There would be no problem doing that at all. I would just take some extra heavy blankets in case you lost power for some crazy reason, just wouldnt rely 100% on them in the event something happened.

These are pricey, but an option as well. I believe truckers use them a lot.

http://cozywinters.com/shop/ew-rvhmp.html


----------



## haroldj

Something else you could try out too is to get one of those silver emergency blankets and put that under your bedding on the outer bunks. They are supposed to reflect like 80% of your body heat back to you, and they are only 2 or 3 dollars a piece, worth a shot.


----------



## eanddrice

We don't usually have a problem with the cold coming up through the mattress as we have a 2" memory foam topper that we use. We had thought about the electric blanket just to get the chill off the sheets before we crawl in. DW is the cold natured one. I don't think i could sleep under an electric blanket for too long with out having to come out from under...LOL!


----------



## sandy

We use to have pop-up campers and I would take an electric blanket with us when we'd go out in October (we live in Iowa & it starts getting cool by then). Went out on Memorial Day weekend one year and it was only in the 50's during the day, the nights were like heaven under that electric blanket!


----------



## antigua

Some of the newer models of popups, I think Jayco is one of, has available electric heat mattress. Plugs right into the wire harness they wire in the trailer. I saw some at an RV show here in Toronto. We have a hybrid too and it does get very cold in there some nights. We're going to buy some electric blankets too.


----------



## kiteri

You can buy the electric heated mattress pads too, if your pop-up didn't come with them:

Amazon.com: Sunbeam Heated Mattress Pad QUEEN Size: Kitchen & Dining

I think that idea is efficient because heat rises. If you have a blanket on top of you and a heated pad under you, I would imagine you would be pretty toasty!

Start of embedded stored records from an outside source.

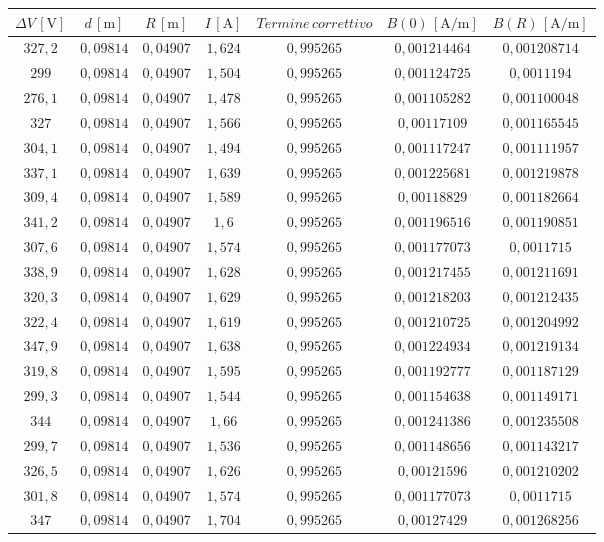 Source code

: \documentclass[]{article}
\begin{document}
\begin{table}
    \centering

\begin{tabular}{||c|c|c|c|c|c|c||}
    \hline
    $\Delta V\, [\text{V}] $ & $d\, [\text{m}] $ & $R\, [\text{m}] $ & $I\, [\text{A}] $ & $Termine \, correttivo $ & $B(0)\, [\text{A/m}] $ & $B(R)\, [\text{A/m}] $\\
    \hline\hline



    $327,2$ & $0,09814$ & $0,04907$ & $1,624$ & $0,995265$ & $0,001214464$ & $0,001208714$ \\\hline
    $299  $ & $0,09814$ & $0,04907$ & $1,504$ & $0,995265$ & $0,001124725$ & $0,0011194  $ \\\hline
    $276,1$ & $0,09814$ & $0,04907$ & $1,478$ & $0,995265$ & $0,001105282$ & $0,001100048$ \\\hline
    $327  $ & $0,09814$ & $0,04907$ & $1,566$ & $0,995265$ & $0,00117109 $ & $0,001165545$ \\\hline
    $304,1$ & $0,09814$ & $0,04907$ & $1,494$ & $0,995265$ & $0,001117247$ & $0,001111957$ \\\hline
    $337,1$ & $0,09814$ & $0,04907$ & $1,639$ & $0,995265$ & $0,001225681$ & $0,001219878$ \\\hline
    $309,4$ & $0,09814$ & $0,04907$ & $1,589$ & $0,995265$ & $0,00118829 $ & $0,001182664$ \\\hline
    $341,2$ & $0,09814$ & $0,04907$ & $1,6  $ & $0,995265$ & $0,001196516$ & $0,001190851$ \\\hline
    $307,6$ & $0,09814$ & $0,04907$ & $1,574$ & $0,995265$ & $0,001177073$ & $0,0011715  $ \\\hline
    $338,9$ & $0,09814$ & $0,04907$ & $1,628$ & $0,995265$ & $0,001217455$ & $0,001211691$ \\\hline
    $320,3$ & $0,09814$ & $0,04907$ & $1,629$ & $0,995265$ & $0,001218203$ & $0,001212435$ \\\hline
    $322,4$ & $0,09814$ & $0,04907$ & $1,619$ & $0,995265$ & $0,001210725$ & $0,001204992$ \\\hline
    $347,9$ & $0,09814$ & $0,04907$ & $1,638$ & $0,995265$ & $0,001224934$ & $0,001219134$ \\\hline
    $319,8$ & $0,09814$ & $0,04907$ & $1,595$ & $0,995265$ & $0,001192777$ & $0,001187129$ \\\hline
    $299,3$ & $0,09814$ & $0,04907$ & $1,544$ & $0,995265$ & $0,001154638$ & $0,001149171$ \\\hline
    $344  $ & $0,09814$ & $0,04907$ & $1,66 $ & $0,995265$ & $0,001241386$ & $0,001235508$ \\\hline
    $299,7$ & $0,09814$ & $0,04907$ & $1,536$ & $0,995265$ & $0,001148656$ & $0,001143217$ \\\hline
    $326,5$ & $0,09814$ & $0,04907$ & $1,626$ & $0,995265$ & $0,00121596 $ & $0,001210202$ \\\hline
    $301,8$ & $0,09814$ & $0,04907$ & $1,574$ & $0,995265$ & $0,001177073$ & $0,0011715  $ \\\hline
    $347  $ & $0,09814$ & $0,04907$ & $1,704$ & $0,995265$ & $0,00127429 $ & $0,001268256$ \\\hline


\end{tabular}
\end{table}
\end{document}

I bought a twin heated mattress pad for my cot and will have to give you guys a report once I try it.


----------



## wasy

I never leave home without it ! Actually I have switched from the electric blanket to a mattress warmer, much more "comfy". Somehow the cold always came up from the mattress even with a 3" memory foam on it. But I never got rid of the good old electric blankey, it's still on the bed, the wiring is underneath just in case it gets really cold! And the older I get the colder it seems to get. Campground electricity is usually free, propane isn't.


----------



## artmart

The only other caution would be the power rating of the blanket. If it is a 110v plug in type, then you need to know what wattage (number of amps it draws). I had a popup that had only 15 amps of power. This meant when we were using our 1500 watt heater in the rig it was using pretty much all the power and plugging in another heating devices like a blanket would certainly have blown a fuse or circuit breaker.

Be aware of what's running at the same time if you are limited in power.

Same thing with a 12 volt blanket. There are limitations with a rig's battery too and using too much stuff will cause the batteries to drain quicker than with less load.

Functionally speaking an electrical blanket is okay. Power wise you have to be a little careful to ensure you avoid problems.

btw - Wasy's fiver probably has plenty of power and should have no problems with blankets or much of anything especially if it's a 50 amp rig (like mine). When we had our popup, we were much more limited.


----------